Rhizophora samoensis

Scientific classification
- Kingdom: Plantae
- Clade: Tracheophytes
- Clade: Angiosperms
- Clade: Eudicots
- Clade: Rosids
- Order: Malpighiales
- Family: Rhizophoraceae
- Genus: Rhizophora
- Species: R. samoensis
- Binomial name: Rhizophora samoensis (Hochr.) Salvoza
- Synonyms: Rhizophora mangle var. samoensis Hochr.

= Rhizophora samoensis =

- Genus: Rhizophora
- Species: samoensis
- Authority: (Hochr.) Salvoza
- Synonyms: Rhizophora mangle var. samoensis Hochr.

Species of mangrove

Rhizophora samoensis is a species of mangrove tree in the family Rhizophoraceae. It is native to the southwestern Pacific, where it occurs in Fiji, New Caledonia, Samoa, Tonga, Vanuatu, and Wallis and Futuna.

==Taxonomy==
The taxon was originally described by Swiss botanist Bénédict Pierre Georges Hochreutiner in 1925 as Rhizophora mangle var. samoensis. In 1936, Filipino botanist Felipe Modesto Salvoza published the combination Rhizophora samoensis (Hochr.) Salvoza in the Natural and Applied Science Bulletin of the University of the Philippines.
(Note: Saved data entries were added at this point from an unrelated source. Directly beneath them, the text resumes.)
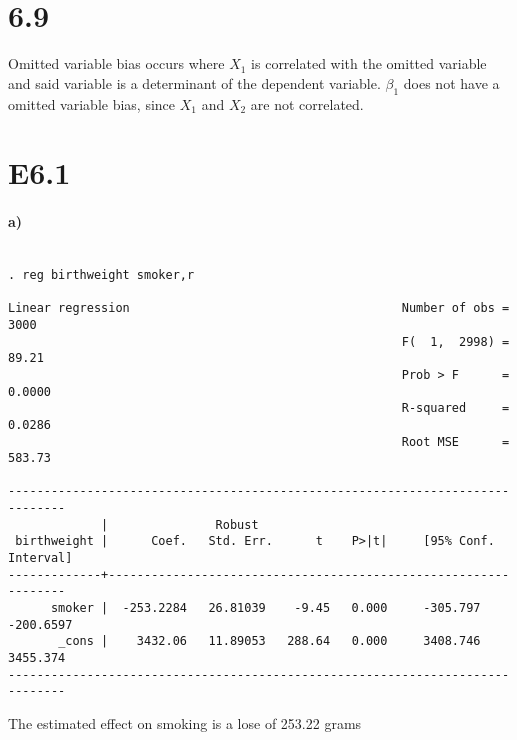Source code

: \documentclass[letterpaper,12pt,titlepage,oneside,final]{book}
\begin{document}
\section*{6.9}
Omitted variable bias occurs where $X_1$ is correlated with the omitted variable and said variable is a determinant of the dependent variable. $\beta_1$ does not have a omitted variable bias, since $X_1$ and $X_2$ are not correlated.

\section*{E6.1}
\paragraph{a)}
\begin{verbatim}

. reg birthweight smoker,r

Linear regression                                      Number of obs =    3000
                                                       F(  1,  2998) =   89.21
                                                       Prob > F      =  0.0000
                                                       R-squared     =  0.0286
                                                       Root MSE      =  583.73

------------------------------------------------------------------------------
             |               Robust
 birthweight |      Coef.   Std. Err.      t    P>|t|     [95% Conf. Interval]
-------------+----------------------------------------------------------------
      smoker |  -253.2284   26.81039    -9.45   0.000     -305.797   -200.6597
       _cons |    3432.06   11.89053   288.64   0.000     3408.746    3455.374
------------------------------------------------------------------------------

\end{verbatim}
The estimated effect on smoking is a lose of 253.22 grams
\end{document}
The taxonomic treatment of R. samoensis has varied. A 2013 genetic study found that R. samoensis could not be distinguished from Pacific populations of R. mangle using the nuclear and chloroplast markers examined. The authors supported the hypothesis that the two represented the same species, while noting that further examination of morphological characters was needed before changing their taxonomic status.

In 2023, Xavier Cornejo and Carmita Bonifaz argued for the reinstatement of R. samoensis as a distinct species, based on morphological evidence and previously published molecular studies. Plants of the World Online accepts R. samoensis as a distinct species.